Provided material: Begin
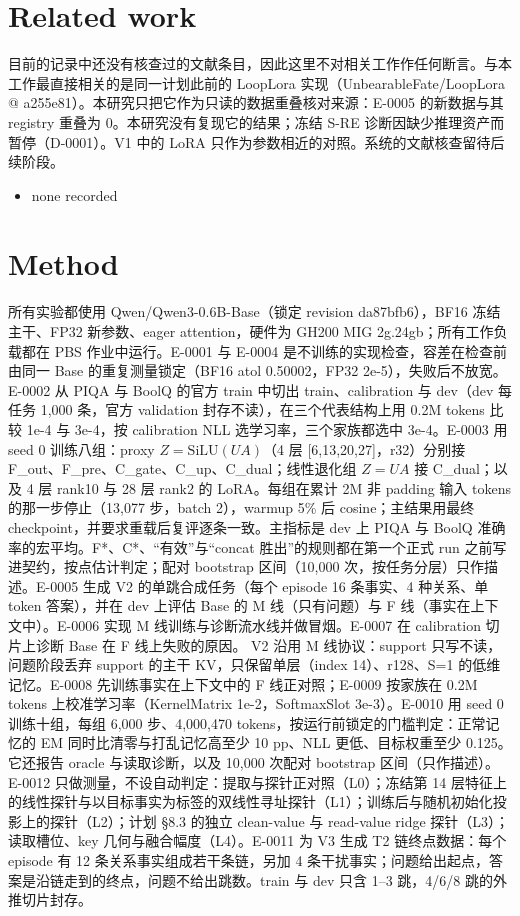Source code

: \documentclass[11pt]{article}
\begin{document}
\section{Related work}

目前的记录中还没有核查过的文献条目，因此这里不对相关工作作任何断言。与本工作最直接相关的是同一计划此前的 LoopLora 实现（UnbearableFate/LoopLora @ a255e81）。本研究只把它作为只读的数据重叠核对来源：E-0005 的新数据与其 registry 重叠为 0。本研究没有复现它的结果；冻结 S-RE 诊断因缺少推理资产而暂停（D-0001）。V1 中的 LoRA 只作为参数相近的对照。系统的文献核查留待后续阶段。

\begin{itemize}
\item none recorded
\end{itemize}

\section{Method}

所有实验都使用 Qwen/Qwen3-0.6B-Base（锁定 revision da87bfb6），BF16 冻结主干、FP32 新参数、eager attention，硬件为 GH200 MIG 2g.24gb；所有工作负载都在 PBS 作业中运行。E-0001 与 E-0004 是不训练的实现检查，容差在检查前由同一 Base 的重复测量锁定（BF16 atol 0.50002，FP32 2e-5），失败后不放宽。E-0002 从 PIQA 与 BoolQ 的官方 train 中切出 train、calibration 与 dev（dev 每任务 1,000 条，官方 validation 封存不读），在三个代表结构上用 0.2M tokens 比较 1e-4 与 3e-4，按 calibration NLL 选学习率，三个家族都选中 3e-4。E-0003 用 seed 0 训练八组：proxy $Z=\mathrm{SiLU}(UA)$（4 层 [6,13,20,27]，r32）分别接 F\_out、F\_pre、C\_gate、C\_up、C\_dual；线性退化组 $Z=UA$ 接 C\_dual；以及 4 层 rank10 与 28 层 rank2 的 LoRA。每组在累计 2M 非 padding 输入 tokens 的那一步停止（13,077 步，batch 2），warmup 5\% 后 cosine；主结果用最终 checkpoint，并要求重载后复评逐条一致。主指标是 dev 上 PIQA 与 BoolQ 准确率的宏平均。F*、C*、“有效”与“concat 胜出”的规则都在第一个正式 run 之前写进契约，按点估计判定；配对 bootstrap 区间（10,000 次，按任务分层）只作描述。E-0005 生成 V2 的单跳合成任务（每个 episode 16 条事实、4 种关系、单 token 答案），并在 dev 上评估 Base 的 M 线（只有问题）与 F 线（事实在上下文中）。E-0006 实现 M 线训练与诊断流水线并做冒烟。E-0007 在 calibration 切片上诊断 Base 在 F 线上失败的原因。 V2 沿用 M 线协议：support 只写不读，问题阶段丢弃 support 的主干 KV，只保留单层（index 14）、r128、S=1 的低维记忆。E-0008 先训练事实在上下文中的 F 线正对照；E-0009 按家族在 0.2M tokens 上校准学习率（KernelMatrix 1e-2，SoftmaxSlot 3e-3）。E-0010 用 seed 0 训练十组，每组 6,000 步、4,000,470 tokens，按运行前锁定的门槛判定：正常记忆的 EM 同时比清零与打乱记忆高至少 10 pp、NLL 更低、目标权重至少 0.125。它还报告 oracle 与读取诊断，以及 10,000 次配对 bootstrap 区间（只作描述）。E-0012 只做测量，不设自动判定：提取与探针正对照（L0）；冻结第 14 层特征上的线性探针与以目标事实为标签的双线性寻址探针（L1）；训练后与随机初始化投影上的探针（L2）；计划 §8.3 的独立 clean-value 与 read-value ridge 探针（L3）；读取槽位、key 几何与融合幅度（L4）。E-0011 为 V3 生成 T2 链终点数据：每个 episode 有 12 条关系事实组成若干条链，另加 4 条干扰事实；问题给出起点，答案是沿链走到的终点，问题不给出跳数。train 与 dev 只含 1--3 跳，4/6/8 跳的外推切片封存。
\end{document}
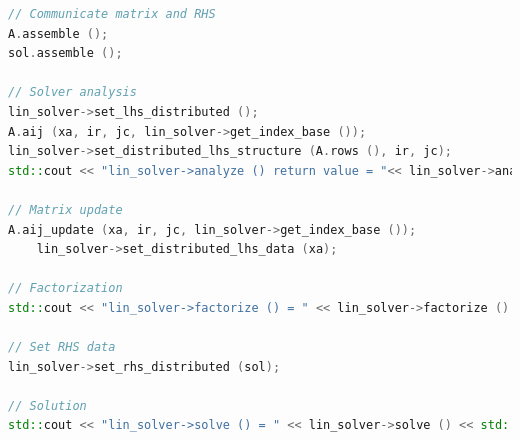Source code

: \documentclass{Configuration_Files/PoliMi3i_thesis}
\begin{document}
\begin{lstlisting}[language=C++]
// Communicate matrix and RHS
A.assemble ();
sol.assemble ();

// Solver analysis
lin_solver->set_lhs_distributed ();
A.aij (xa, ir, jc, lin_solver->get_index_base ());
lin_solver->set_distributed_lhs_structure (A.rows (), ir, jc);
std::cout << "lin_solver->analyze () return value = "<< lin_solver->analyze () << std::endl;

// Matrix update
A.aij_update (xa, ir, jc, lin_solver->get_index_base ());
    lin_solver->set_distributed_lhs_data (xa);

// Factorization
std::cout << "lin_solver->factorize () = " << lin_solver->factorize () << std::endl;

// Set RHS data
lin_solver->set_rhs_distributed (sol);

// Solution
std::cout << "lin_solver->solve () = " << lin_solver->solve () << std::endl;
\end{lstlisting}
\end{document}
Provided material: End
Word for word, print the material above, but without its pictures.

Task output:
Source code

: \documentclass[11pt]{article}
\begin{document}
\section{Related work}

目前的记录中还没有核查过的文献条目，因此这里不对相关工作作任何断言。与本工作最直接相关的是同一计划此前的 LoopLora 实现（UnbearableFate/LoopLora @ a255e81）。本研究只把它作为只读的数据重叠核对来源：E-0005 的新数据与其 registry 重叠为 0。本研究没有复现它的结果；冻结 S-RE 诊断因缺少推理资产而暂停（D-0001）。V1 中的 LoRA 只作为参数相近的对照。系统的文献核查留待后续阶段。

\begin{itemize}
\item none recorded
\end{itemize}

\section{Method}

所有实验都使用 Qwen/Qwen3-0.6B-Base（锁定 revision da87bfb6），BF16 冻结主干、FP32 新参数、eager attention，硬件为 GH200 MIG 2g.24gb；所有工作负载都在 PBS 作业中运行。E-0001 与 E-0004 是不训练的实现检查，容差在检查前由同一 Base 的重复测量锁定（BF16 atol 0.50002，FP32 2e-5），失败后不放宽。E-0002 从 PIQA 与 BoolQ 的官方 train 中切出 train、calibration 与 dev（dev 每任务 1,000 条，官方 validation 封存不读），在三个代表结构上用 0.2M tokens 比较 1e-4 与 3e-4，按 calibration NLL 选学习率，三个家族都选中 3e-4。E-0003 用 seed 0 训练八组：proxy $Z=\mathrm{SiLU}(UA)$（4 层 [6,13,20,27]，r32）分别接 F\_out、F\_pre、C\_gate、C\_up、C\_dual；线性退化组 $Z=UA$ 接 C\_dual；以及 4 层 rank10 与 28 层 rank2 的 LoRA。每组在累计 2M 非 padding 输入 tokens 的那一步停止（13,077 步，batch 2），warmup 5\% 后 cosine；主结果用最终 checkpoint，并要求重载后复评逐条一致。主指标是 dev 上 PIQA 与 BoolQ 准确率的宏平均。F*、C*、“有效”与“concat 胜出”的规则都在第一个正式 run 之前写进契约，按点估计判定；配对 bootstrap 区间（10,000 次，按任务分层）只作描述。E-0005 生成 V2 的单跳合成任务（每个 episode 16 条事实、4 种关系、单 token 答案），并在 dev 上评估 Base 的 M 线（只有问题）与 F 线（事实在上下文中）。E-0006 实现 M 线训练与诊断流水线并做冒烟。E-0007 在 calibration 切片上诊断 Base 在 F 线上失败的原因。 V2 沿用 M 线协议：support 只写不读，问题阶段丢弃 support 的主干 KV，只保留单层（index 14）、r128、S=1 的低维记忆。E-0008 先训练事实在上下文中的 F 线正对照；E-0009 按家族在 0.2M tokens 上校准学习率（KernelMatrix 1e-2，SoftmaxSlot 3e-3）。E-0010 用 seed 0 训练十组，每组 6,000 步、4,000,470 tokens，按运行前锁定的门槛判定：正常记忆的 EM 同时比清零与打乱记忆高至少 10 pp、NLL 更低、目标权重至少 0.125。它还报告 oracle 与读取诊断，以及 10,000 次配对 bootstrap 区间（只作描述）。E-0012 只做测量，不设自动判定：提取与探针正对照（L0）；冻结第 14 层特征上的线性探针与以目标事实为标签的双线性寻址探针（L1）；训练后与随机初始化投影上的探针（L2）；计划 §8.3 的独立 clean-value 与 read-value ridge 探针（L3）；读取槽位、key 几何与融合幅度（L4）。E-0011 为 V3 生成 T2 链终点数据：每个 episode 有 12 条关系事实组成若干条链，另加 4 条干扰事实；问题给出起点，答案是沿链走到的终点，问题不给出跳数。train 与 dev 只含 1--3 跳，4/6/8 跳的外推切片封存。
\end{document}
Source code

: \documentclass{Configuration_Files/PoliMi3i_thesis}
\begin{document}
\begin{lstlisting}[language=C++]
// Communicate matrix and RHS
A.assemble ();
sol.assemble ();

// Solver analysis
lin_solver->set_lhs_distributed ();
A.aij (xa, ir, jc, lin_solver->get_index_base ());
lin_solver->set_distributed_lhs_structure (A.rows (), ir, jc);
std::cout << "lin_solver->analyze () return value = "<< lin_solver->analyze () << std::endl;

// Matrix update
A.aij_update (xa, ir, jc, lin_solver->get_index_base ());
    lin_solver->set_distributed_lhs_data (xa);

// Factorization
std::cout << "lin_solver->factorize () = " << lin_solver->factorize () << std::endl;

// Set RHS data
lin_solver->set_rhs_distributed (sol);

// Solution
std::cout << "lin_solver->solve () = " << lin_solver->solve () << std::endl;
\end{lstlisting}
\end{document}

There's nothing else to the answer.